After another wonderful meal and a couple of bottles of so-so French wine, he came up with his next brainstorm. We should fly the airplane through the arches of the Eiffel Tower. I pointed out it wasn’t really worth doing as it had been done during World War II, at least according to my faint memory. He insisted no one had ever flown under the tower and set out to prove it. (Later, Fenwic became president of the French Aero club and all agreed the tower had cables to prevent exactly what we had in mind all during the war.)

Fenwic continued to elaborate on just how we should proceed. Since the French authorities might take umbrage at the audacity of any pilot actually attempting the feat, I should do the flying and take the blame. He would take the credit.

That didn’t seem all that fair to me. It seemed to me that the blame and credit should fall in equal portions. As time went on, Fenwic liked the idea of taking the credit even more and gradually seemed to back out completely from the idea of actually being in the airplane, which was fine by me.

We arranged for a French news agency to take pictures from the ground. They even came up with the idea of having a cameraman in the airplane. We made our plans.

A walk around of the tower showed me the flight might actually be a lot easier than the carrier landings I made as an 18-year-old Marine aviation cadet. At one end of a mile long grassy strip lay the Ecole Militaire. If I flew low over the city and dipped down to treetop level down the strip, I’d have a 30-second line up for the tower entrance. The arch is almost 200 feet high and 250 feet wide, so my 35-foot wingspan fit easily. Once through the tower, a slight climb would clear the open area between the buildings of the Trocadero Museum.

Someone has flown through the Arc de Triomphe, with mere feet to spare. In comparison, the Eiffel Tower made the aircraft carrier Lexington look like a postage stamp. You could fly a 747 through the Eiffel Tower with a bit of room to spare.

The photographer met me at the airplane on the morning of March 31, 1984, at Le Bourget Airport, home to Lindbergh’s landing some 60 years ago. As he wandered around the airplane becoming more and more nervous, I sensed he would back out of the flight. Some ideas sound great after a bottle of wine but lose their brilliance in the cold light of day. He didn’t want to risk his life on some silly, possibly suicidal flight. But then he looked into the airplane and suddenly settled down and was ready. (I later learned that the idea of the flight terrified him until he saw a $75 French ham I had put in the back of the airplane to bring back to Miami. He figured that no one with any sense would spend that kind of money on a ham before going on a suicide run.)

I filed a visual flight plan to Shannon, Ireland, and we set off on our adventure, camera running.
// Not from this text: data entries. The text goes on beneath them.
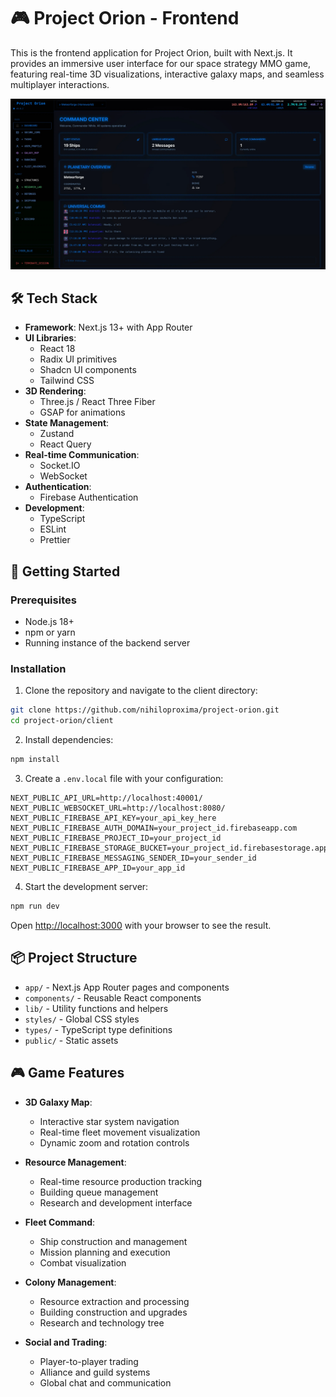 # 🎮 Project Orion - Frontend

This is the frontend application for Project Orion, built with Next.js. It provides an immersive user interface for our space strategy MMO game, featuring real-time 3D visualizations, interactive galaxy maps, and seamless multiplayer interactions.

![Project Orion Dashboard](../screenshots/dashboard.webp)

## 🛠️ Tech Stack

- **Framework**: Next.js 13+ with App Router
- **UI Libraries**:
  - React 18
  - Radix UI primitives
  - Shadcn UI components
  - Tailwind CSS
- **3D Rendering**:
  - Three.js / React Three Fiber
  - GSAP for animations
- **State Management**:
  - Zustand
  - React Query
- **Real-time Communication**:
  - Socket.IO
  - WebSocket
- **Authentication**:
  - Firebase Authentication
- **Development**:
  - TypeScript
  - ESLint
  - Prettier

## 🚀 Getting Started

### Prerequisites

- Node.js 18+
- npm or yarn
- Running instance of the backend server

### Installation

1. Clone the repository and navigate to the client directory:
```bash
git clone https://github.com/nihiloproxima/project-orion.git
cd project-orion/client
```

2. Install dependencies:
```bash
npm install
```

3. Create a `.env.local` file with your configuration:
```env
NEXT_PUBLIC_API_URL=http://localhost:40001/
NEXT_PUBLIC_WEBSOCKET_URL=http://localhost:8080/
NEXT_PUBLIC_FIREBASE_API_KEY=your_api_key_here
NEXT_PUBLIC_FIREBASE_AUTH_DOMAIN=your_project_id.firebaseapp.com
NEXT_PUBLIC_FIREBASE_PROJECT_ID=your_project_id
NEXT_PUBLIC_FIREBASE_STORAGE_BUCKET=your_project_id.firebasestorage.app
NEXT_PUBLIC_FIREBASE_MESSAGING_SENDER_ID=your_sender_id
NEXT_PUBLIC_FIREBASE_APP_ID=your_app_id
```

4. Start the development server:
```bash
npm run dev
```

Open [http://localhost:3000](http://localhost:3000) with your browser to see the result.

## 📦 Project Structure

- `app/` - Next.js App Router pages and components
- `components/` - Reusable React components
- `lib/` - Utility functions and helpers
- `styles/` - Global CSS styles
- `types/` - TypeScript type definitions
- `public/` - Static assets


## 🎮 Game Features

- **3D Galaxy Map**:
  - Interactive star system navigation
  - Real-time fleet movement visualization
  - Dynamic zoom and rotation controls
  
- **Resource Management**:
  - Real-time resource production tracking
  - Building queue management
  - Research and development interface
  
- **Fleet Command**:
  - Ship construction and management
  - Mission planning and execution
  - Combat visualization

- **Colony Management**:
  - Resource extraction and processing
  - Building construction and upgrades
  - Research and technology tree
  
- **Social and Trading**:
  - Player-to-player trading
  - Alliance and guild systems
  - Global chat and communication
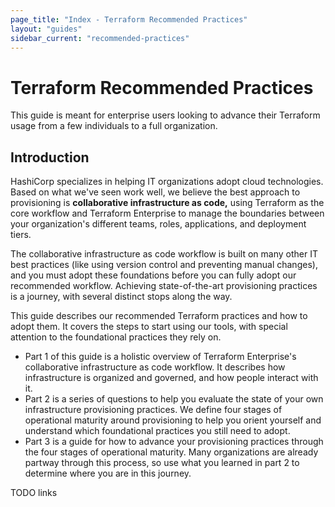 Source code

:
 ```yaml
---
page_title: "Index - Terraform Recommended Practices"
layout: "guides"
sidebar_current: "recommended-practices"
---
```


# Terraform Recommended Practices

This guide is meant for enterprise users looking to advance their Terraform
usage from a few individuals to a full organization.

## Introduction

HashiCorp specializes in helping IT organizations adopt cloud technologies. Based on what we've seen work well, we believe the best approach to provisioning is **collaborative infrastructure as code,** using Terraform as the core workflow and Terraform Enterprise to manage the boundaries between your organization's different teams, roles, applications, and deployment tiers.

The collaborative infrastructure as code workflow is built on many other IT best practices (like using version control and preventing manual changes), and you must adopt these foundations before you can fully adopt our recommended workflow. Achieving state-of-the-art provisioning practices is a journey, with several distinct stops along the way.

This guide describes our recommended Terraform practices and how to adopt them. It covers the steps to start using our tools, with special attention to the foundational practices they rely on.

* Part 1 of this guide is a holistic overview of Terraform Enterprise's collaborative infrastructure as code workflow. It describes how infrastructure is organized and governed, and how people interact with it.
* Part 2 is a series of questions to help you evaluate the state of your own infrastructure provisioning practices. We define four stages of operational maturity around provisioning to help you orient yourself and understand which foundational practices you still need to adopt.
* Part 3 is a guide for how to advance your provisioning practices through the four stages of operational maturity. Many organizations are already partway through this process, so use what you learned in part 2 to determine where you are in this journey.

TODO links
Dickie had a VHF radio and stood at the base of the tower. He would give me last minute information about safety in the event the authorities had caught wind of our idea. I made contact with him only to learn my way remained clear. Just as I had planned, I slid over the shoulder of the Ecole Militaire, lined up down the grassy pathway, and swooped through the span at about 11:15 on the morning of March 31, 1984.
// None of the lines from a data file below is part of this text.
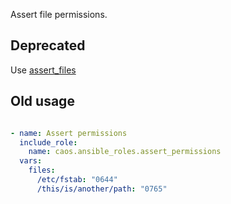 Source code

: Assert file permissions.

## Deprecated
Use [assert_files](../assert_files)

## Old usage
```yaml

- name: Assert permissions
  include_role:
    name: caos.ansible_roles.assert_permissions
  vars:
    files:
      /etc/fstab: "0644"
      /this/is/another/path: "0765"
```
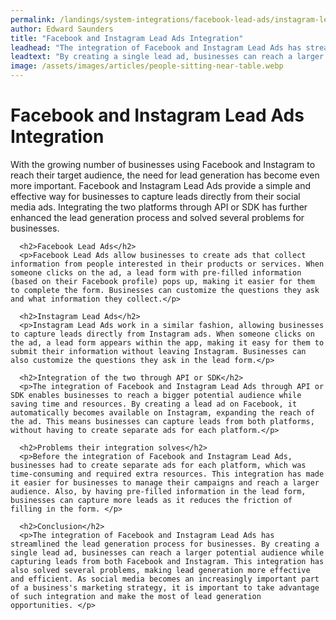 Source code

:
```yaml
---
permalink: /landings/system-integrations/facebook-lead-ads/instagram-lead-ads
author: Edward Saunders
title: "Facebook and Instagram Lead Ads Integration"
leadhead: "The integration of Facebook and Instagram Lead Ads has streamlined the lead generation process for businesses"
leadtext: "By creating a single lead ad, businesses can reach a larger potential audience while capturing leads from both Facebook and Instagram. This integration has also solved several problems, making lead generation more effective and efficient. As social media becomes an increasingly important part of a business's marketing strategy, it is important to take advantage of such integration and make the most of lead generation opportunities."
image: /assets/images/articles/people-sitting-near-table.webp
---
```

<div class="arttext">      <h1>Facebook and Instagram Lead Ads Integration</h1>
      <p>With the growing number of businesses using Facebook and Instagram to reach their target audience, the need for lead generation has become even more important. Facebook and Instagram Lead Ads provide a simple and effective way for businesses to capture leads directly from their social media ads. Integrating the two platforms through API or SDK has further enhanced the lead generation process and solved several problems for businesses.</p>
      
      <h2>Facebook Lead Ads</h2>
      <p>Facebook Lead Ads allow businesses to create ads that collect information from people interested in their products or services. When someone clicks on the ad, a lead form with pre-filled information (based on their Facebook profile) pops up, making it easier for them to complete the form. Businesses can customize the questions they ask and what information they collect.</p>
      
      <h2>Instagram Lead Ads</h2>
      <p>Instagram Lead Ads work in a similar fashion, allowing businesses to capture leads directly from Instagram ads. When someone clicks on the ad, a lead form appears within the app, making it easy for them to submit their information without leaving Instagram. Businesses can also customize the questions they ask in the lead form.</p>
      
      <h2>Integration of the two through API or SDK</h2>
      <p>The integration of Facebook and Instagram Lead Ads through API or SDK enables businesses to reach a bigger potential audience while saving time and resources. By creating a lead ad on Facebook, it automatically becomes available on Instagram, expanding the reach of the ad. This means businesses can capture leads from both platforms, without having to create separate ads for each platform.</p>
      
      <h2>Problems their integration solves</h2>
      <p>Before the integration of Facebook and Instagram Lead Ads, businesses had to create separate ads for each platform, which was time-consuming and required extra resources. This integration has made it easier for businesses to manage their campaigns and reach a larger audience. Also, by having pre-filled information in the lead form, businesses can capture more leads as it reduces the friction of filling in the form. </p>
      
      <h2>Conclusion</h2>
      <p>The integration of Facebook and Instagram Lead Ads has streamlined the lead generation process for businesses. By creating a single lead ad, businesses can reach a larger potential audience while capturing leads from both Facebook and Instagram. This integration has also solved several problems, making lead generation more effective and efficient. As social media becomes an increasingly important part of a business's marketing strategy, it is important to take advantage of such integration and make the most of lead generation opportunities. </p>
</div> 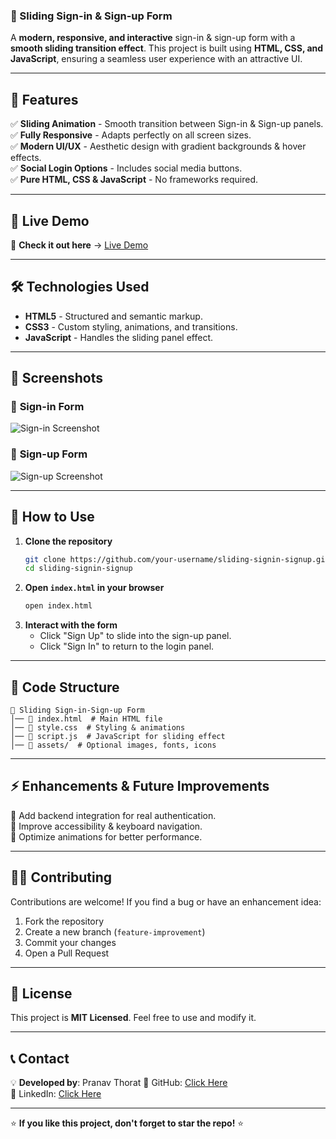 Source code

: ### 🚀 Sliding Sign-in & Sign-up Form  

A **modern, responsive, and interactive** sign-in & sign-up form with a **smooth sliding transition effect**. This project is built using **HTML, CSS, and JavaScript**, ensuring a seamless user experience with an attractive UI.

---

## 🌟 Features  

✅ **Sliding Animation** - Smooth transition between Sign-in & Sign-up panels.  
✅ **Fully Responsive** - Adapts perfectly on all screen sizes.  
✅ **Modern UI/UX** - Aesthetic design with gradient backgrounds & hover effects.  
✅ **Social Login Options** - Includes social media buttons.  
✅ **Pure HTML, CSS & JavaScript** - No frameworks required.  

---

## 📌 Live Demo  

🚀 **Check it out here** → [Live Demo](https://your-live-demo-url.com)  

---

## 🛠️ Technologies Used  

- **HTML5** - Structured and semantic markup.  
- **CSS3** - Custom styling, animations, and transitions.  
- **JavaScript** - Handles the sliding panel effect.  

---

## 📸 Screenshots  

### 🔹 **Sign-in Form**  
![Sign-in Screenshot]()  

### 🔹 **Sign-up Form**  
![Sign-up Screenshot]()  

---

## 🎯 How to Use  

1. **Clone the repository**  
   ```bash
   git clone https://github.com/your-username/sliding-signin-signup.git
   cd sliding-signin-signup
   ```
2. **Open `index.html` in your browser**  
   ```bash
   open index.html
   ```
3. **Interact with the form**  
   - Click "Sign Up" to slide into the sign-up panel.  
   - Click "Sign In" to return to the login panel.  

---

## 📝 Code Structure  

```plaintext
📂 Sliding Sign-in-Sign-up Form  
│── 📄 index.html  # Main HTML file  
│── 🎨 style.css  # Styling & animations  
│── 📜 script.js  # JavaScript for sliding effect  
│── 📂 assets/  # Optional images, fonts, icons  
```

---

## ⚡ Enhancements & Future Improvements  

🔹 Add backend integration for real authentication.  
🔹 Improve accessibility & keyboard navigation.  
🔹 Optimize animations for better performance.  

---

## 👨‍💻 Contributing  

Contributions are welcome! If you find a bug or have an enhancement idea:  

1. Fork the repository  
2. Create a new branch (`feature-improvement`)  
3. Commit your changes  
4. Open a Pull Request  

---

## 📜 License  

This project is **MIT Licensed**. Feel free to use and modify it.  

---

## 📞 Contact  

💡 **Developed by**: Pranav Thorat
🔗 GitHub: [Click Here](https://github.com/PranavThorat1432)  
🔗 LinkedIn: [Click Here](https://linkedin.com/in/curiouspranavthorat/)  

---

⭐ **If you like this project, don't forget to star the repo!** ⭐  

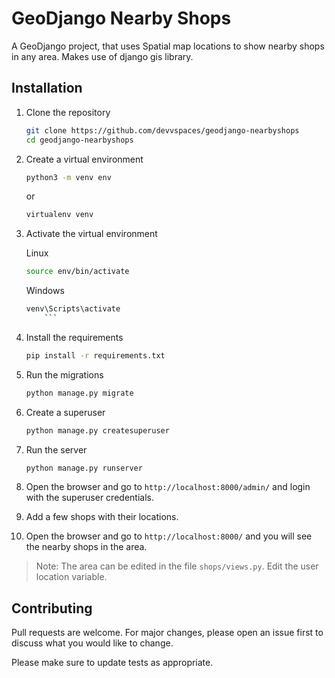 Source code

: 
# GeoDjango Nearby Shops

A GeoDjango project, that uses Spatial map locations to show nearby shops in any area. Makes use of django gis library.

## Installation

1. Clone the repository

    ```bash
    git clone https://github.com/devvspaces/geodjango-nearbyshops
    cd geodjango-nearbyshops
    ```

2. Create a virtual environment

    ```bash
    python3 -m venv env
    ```

    or

    ```bash
    virtualenv venv
    ```

3. Activate the virtual environment

    Linux

    ```bash
    source env/bin/activate
    ```

    Windows

    ```bash
    venv\Scripts\activate
        ```

4. Install the requirements

    ```bash
    pip install -r requirements.txt
    ```

5. Run the migrations

    ```bash
    python manage.py migrate
    ```

6. Create a superuser

    ```bash
    python manage.py createsuperuser
    ```

7. Run the server

    ```bash
    python manage.py runserver
    ```

8. Open the browser and go to `http://localhost:8000/admin/` and login with the superuser credentials.

9. Add a few shops with their locations.

10. Open the browser and go to `http://localhost:8000/` and you will see the nearby shops in the area.

> Note: The area can be edited in the file `shops/views.py`. Edit the user location variable.

## Contributing

Pull requests are welcome. For major changes, please open an issue first to discuss what you would like to change.

Please make sure to update tests as appropriate.
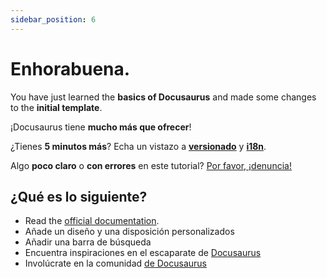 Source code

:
 ```yaml
---
sidebar_position: 6
---
```


# Enhorabuena.

You have just learned the **basics of Docusaurus** and made some changes to the **initial template**.

¡Docusaurus tiene **mucho más que ofrecer**!

¿Tienes **5 minutos más**? Echa un vistazo a **[versionado](../tutorial-extras/manage-docs-versions.md)** y **[i18n](../tutorial-extras/translate-your-site.md)**.

Algo **poco claro** o **con errores** en este tutorial? [Por favor, ¡denuncia!](https://github.com/facebook/docusaurus/discussions/4610)

## ¿Qué es lo siguiente?

- Read the [official documentation](https://docusaurus.io/).
- Añade un diseño y una disposición personalizados [](https://docusaurus.io/docs/styling-layout)
- Añadir una barra de búsqueda [](https://docusaurus.io/docs/search)
- Encuentra inspiraciones en el escaparate de [Docusaurus](https://docusaurus.io/showcase)
- Involúcrate en la comunidad [de Docusaurus](https://docusaurus.io/community/support)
It was a beautiful spring morning with maybe 5,000 people around the park and immediate area of the Eiffel Tower. In a few short minutes word spread to everyone that someone had flown through the Tower. Though not everyone saw the airplane, lots of people knew about it in short order.

Bonanza Plane goes under Eiffel Tower

 

After clearing the city of Paris, I landed at a small dirt strip north of the city and dropped off the cameraman.

The French authorities censored the story and no one printed a word about it until about 10 days later when the news value had died to near zero. People magazine did a story in the United States in late April of 1984.

I made only one mistake. Instead of doing the flight on the 31st of March, I should have waited one more day.

– Robert J. Moriarty


Robert J. Moriarty (born September 9, 1946) is an American Marine F-4B fighter pilot who holds the record as the youngest naval aviator (at age 20) in the Vietnam war, achieving the rank of captain in the Marines at age 22. Before leaving military service in 1970, he recorded 824 combat missions.